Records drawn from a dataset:
==============================

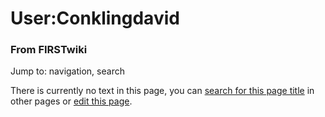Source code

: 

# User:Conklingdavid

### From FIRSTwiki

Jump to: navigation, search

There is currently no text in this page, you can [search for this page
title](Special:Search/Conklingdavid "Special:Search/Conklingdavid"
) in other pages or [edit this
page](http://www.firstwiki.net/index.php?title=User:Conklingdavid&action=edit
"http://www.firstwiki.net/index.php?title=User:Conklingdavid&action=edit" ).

==============================

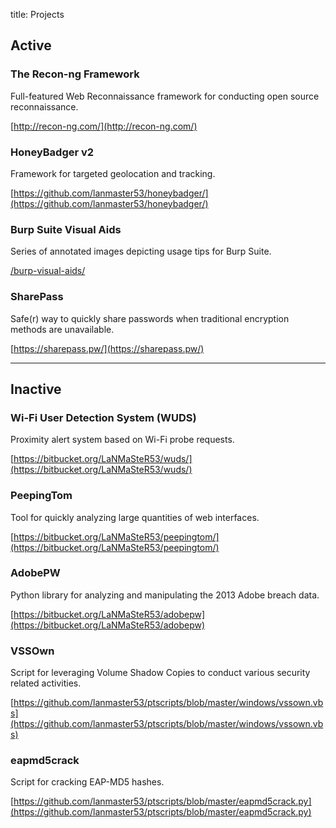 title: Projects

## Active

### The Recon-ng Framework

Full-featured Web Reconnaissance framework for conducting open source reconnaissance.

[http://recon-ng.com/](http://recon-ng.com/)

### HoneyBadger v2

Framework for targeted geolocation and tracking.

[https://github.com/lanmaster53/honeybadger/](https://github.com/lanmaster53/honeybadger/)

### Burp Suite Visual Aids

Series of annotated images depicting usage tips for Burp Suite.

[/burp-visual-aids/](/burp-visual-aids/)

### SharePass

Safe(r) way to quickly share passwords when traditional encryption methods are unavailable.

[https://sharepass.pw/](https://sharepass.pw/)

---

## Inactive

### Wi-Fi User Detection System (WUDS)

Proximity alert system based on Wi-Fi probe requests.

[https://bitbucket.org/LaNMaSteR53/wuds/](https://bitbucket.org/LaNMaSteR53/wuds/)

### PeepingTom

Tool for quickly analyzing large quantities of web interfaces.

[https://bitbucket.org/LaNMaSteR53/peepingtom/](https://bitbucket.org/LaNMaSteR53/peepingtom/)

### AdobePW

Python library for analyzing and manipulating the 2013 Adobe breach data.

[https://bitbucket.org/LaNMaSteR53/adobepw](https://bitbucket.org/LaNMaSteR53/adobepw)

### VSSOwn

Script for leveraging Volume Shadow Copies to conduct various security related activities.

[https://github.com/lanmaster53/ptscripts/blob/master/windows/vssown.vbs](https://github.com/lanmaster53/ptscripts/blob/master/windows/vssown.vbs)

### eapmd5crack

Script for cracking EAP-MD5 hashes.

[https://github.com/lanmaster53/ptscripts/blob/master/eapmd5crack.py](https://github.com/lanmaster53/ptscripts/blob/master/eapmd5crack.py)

==============================

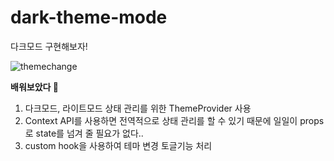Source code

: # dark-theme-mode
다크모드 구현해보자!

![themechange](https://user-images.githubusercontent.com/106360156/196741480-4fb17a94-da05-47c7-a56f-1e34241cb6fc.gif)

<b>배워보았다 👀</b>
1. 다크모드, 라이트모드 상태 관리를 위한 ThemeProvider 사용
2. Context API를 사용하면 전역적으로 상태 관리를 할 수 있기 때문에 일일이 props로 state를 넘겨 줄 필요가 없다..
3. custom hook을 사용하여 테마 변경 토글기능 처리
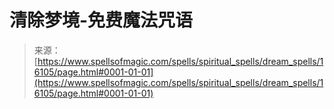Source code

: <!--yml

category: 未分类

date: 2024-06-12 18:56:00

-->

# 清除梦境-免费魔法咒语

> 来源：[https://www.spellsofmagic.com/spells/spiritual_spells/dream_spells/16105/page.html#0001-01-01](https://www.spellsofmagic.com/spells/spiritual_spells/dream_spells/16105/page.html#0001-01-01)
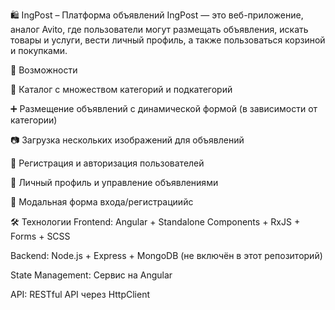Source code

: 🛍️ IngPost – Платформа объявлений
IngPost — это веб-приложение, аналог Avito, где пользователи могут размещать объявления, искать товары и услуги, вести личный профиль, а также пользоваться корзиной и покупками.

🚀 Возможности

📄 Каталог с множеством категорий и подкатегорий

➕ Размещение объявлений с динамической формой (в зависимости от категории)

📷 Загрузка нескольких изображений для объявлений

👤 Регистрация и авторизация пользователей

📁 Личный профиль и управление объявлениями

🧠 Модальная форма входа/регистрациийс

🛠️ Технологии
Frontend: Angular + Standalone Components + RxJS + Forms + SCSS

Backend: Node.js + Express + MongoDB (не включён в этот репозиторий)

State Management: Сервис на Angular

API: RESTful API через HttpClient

==============================

WHAT YOU NEED TO DO: From the data above, copy each line where the string "https" appears.

EXPECTED ANSWER:
[https://github.com/lanmaster53/honeybadger/](https://github.com/lanmaster53/honeybadger/)
[https://sharepass.pw/](https://sharepass.pw/)
[https://bitbucket.org/LaNMaSteR53/wuds/](https://bitbucket.org/LaNMaSteR53/wuds/)
[https://bitbucket.org/LaNMaSteR53/peepingtom/](https://bitbucket.org/LaNMaSteR53/peepingtom/)
[https://bitbucket.org/LaNMaSteR53/adobepw](https://bitbucket.org/LaNMaSteR53/adobepw)
[https://github.com/lanmaster53/ptscripts/blob/master/windows/vssown.vbs](https://github.com/lanmaster53/ptscripts/blob/master/windows/vssown.vbs)
[https://github.com/lanmaster53/ptscripts/blob/master/eapmd5crack.py](https://github.com/lanmaster53/ptscripts/blob/master/eapmd5crack.py)
![themechange](https://user-images.githubusercontent.com/106360156/196741480-4fb17a94-da05-47c7-a56f-1e34241cb6fc.gif)
> 来源：[https://www.spellsofmagic.com/spells/spiritual_spells/dream_spells/16105/page.html#0001-01-01](https://www.spellsofmagic.com/spells/spiritual_spells/dream_spells/16105/page.html#0001-01-01)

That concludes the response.